FX’s Say Nothing may be a historical drama about the Northern Ireland Conflict (aka The Troubles), but it hooks viewers in through a very personal story about a young woman fighting for what she believes in. It poignantly premieres days after the results of the U.S. presidential election, and while the lead protagonist isn’t necessarily fighting specifically for women’s rights, viewers are sure to see parallels in a story about a woman believing she was on the right side of history, only to be reminded that it’s a man’s world. And when it comes down to who people will believe, it’s almost always men.
Dolours Price is the protagonist of Say Nothing, who comes clean about her role in the Provisional Irish Republican Army (IRA), a secret militia that fought against British rule from 1969 until a peace agreement was made in 1998. The framing device is a series of interviews she gave in the early 2000s for Boston College’s Belfast Project, in which she is played by Maxine Peake (Shameless), although the majority of flashbacks find Lola Petticrew (Tuesday) in the lead role.
Across 9 episodes releasing all-at-once, viewers experience Dolours Price’s life in a mostly linear narrative. From her early entry into the IRA to the core of her secret warring years as a member, she is our entry point into this period of history in a fight full of secrecy and nuance. But most significant is the reevaluation of the things she’s done and the efforts to make things right, which is why the series is somewhat bookended by an event that otherwise feels a little incongruous with the series’s main throughline: the 1972 disappearance of a single mother of ten, Jean McConville (Judith Roddy, Derry Girls).

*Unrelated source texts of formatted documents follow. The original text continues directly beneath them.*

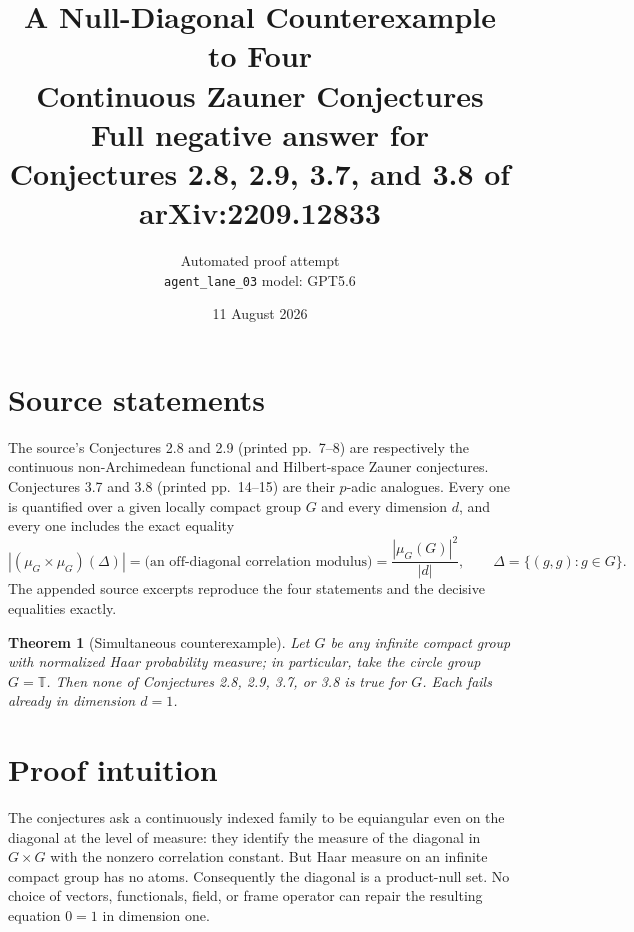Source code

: \documentclass[10pt]{article}
\title{A Null-Diagonal Counterexample to Four\\Continuous Zauner Conjectures\\
\large Full negative answer for Conjectures 2.8, 2.9, 3.7, and 3.8 of arXiv:2209.12833}
\author{Automated proof attempt\\
\texttt{agent\_lane\_03} \quad model: GPT5.6}
\date{11 August 2026}
\newtheorem{theorem}{Theorem}
\newcommand{\T}{\mathbb T}
\begin{document}
\maketitle

\begin{center}
\end{center}

\section*{Source statements}

The source's Conjectures 2.8 and 2.9 (printed pp.~7--8) are respectively the
continuous non-Archimedean functional and Hilbert-space Zauner conjectures.
Conjectures 3.7 and 3.8 (printed pp.~14--15) are their \(p\)-adic analogues.
Every one is quantified over a given locally compact group \(G\) and every
dimension \(d\), and every one includes the exact equality
\begin{equation}\label{eq:source}
 |(\mu_G\times\mu_G)(\Delta)|
 =\text{(an off-diagonal correlation modulus)}
 =\frac{|\mu_G(G)|^2}{|d|},
 \qquad \Delta=\{(g,g):g\in G\}.
\end{equation}
The appended source excerpts reproduce the four statements and the decisive
equalities exactly.

\begin{theorem}[Simultaneous counterexample]\label{thm:counter}
Let \(G\) be any infinite compact group with normalized Haar probability
measure; in particular, take the circle group \(G=\T\).  Then none of
Conjectures 2.8, 2.9, 3.7, or 3.8 is true for \(G\).  Each fails already in
dimension \(d=1\).
\end{theorem}

\section*{Proof intuition}

The conjectures ask a continuously indexed family to be equiangular even on
the diagonal at the level of measure: they identify the measure of the
diagonal in \(G\times G\) with the nonzero correlation constant.  But Haar
measure on an infinite compact group has no atoms.  Consequently the diagonal
is a product-null set.  No choice of vectors, functionals, field, or frame
operator can repair the resulting equation \(0=1\) in dimension one.
\end{document}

Based on the award-winning novel by Patrick Radden Keefe (Say Nothing: A True Story of Murder and Memory in Northern Ireland), this 9-hour series adaptation’s only real flaw is the space between the prologue – Jean McConville’s abduction – and how that event ties into Dolours Price’s story. It feels disconnected for most of the series but has a rewarding payoff for viewers who stick with the series.
Say Nothing is otherwise a flawless trek through four decades of conflict. The production team does an incredible job of adapting the same locations and actors across a wide range of time. And narratively, most of the episodes feel like they tell a full, self-contained story within the larger narrative that makes it an easy binge.
The series also handles the narrative responsibly, with reminders before the credits roll about elements of Dolours’ story that are contested by those named in her version of events. She’s presented as a cog in a machine, a flawed hero who, through the benefit of hindsight, recognizes her errors, redeemable trying to make things right in the ways she still can.
I give Say Nothing 4 out of 5 stars.
Say Nothing premieres Thursday, November 14th, exclusively on Hulu.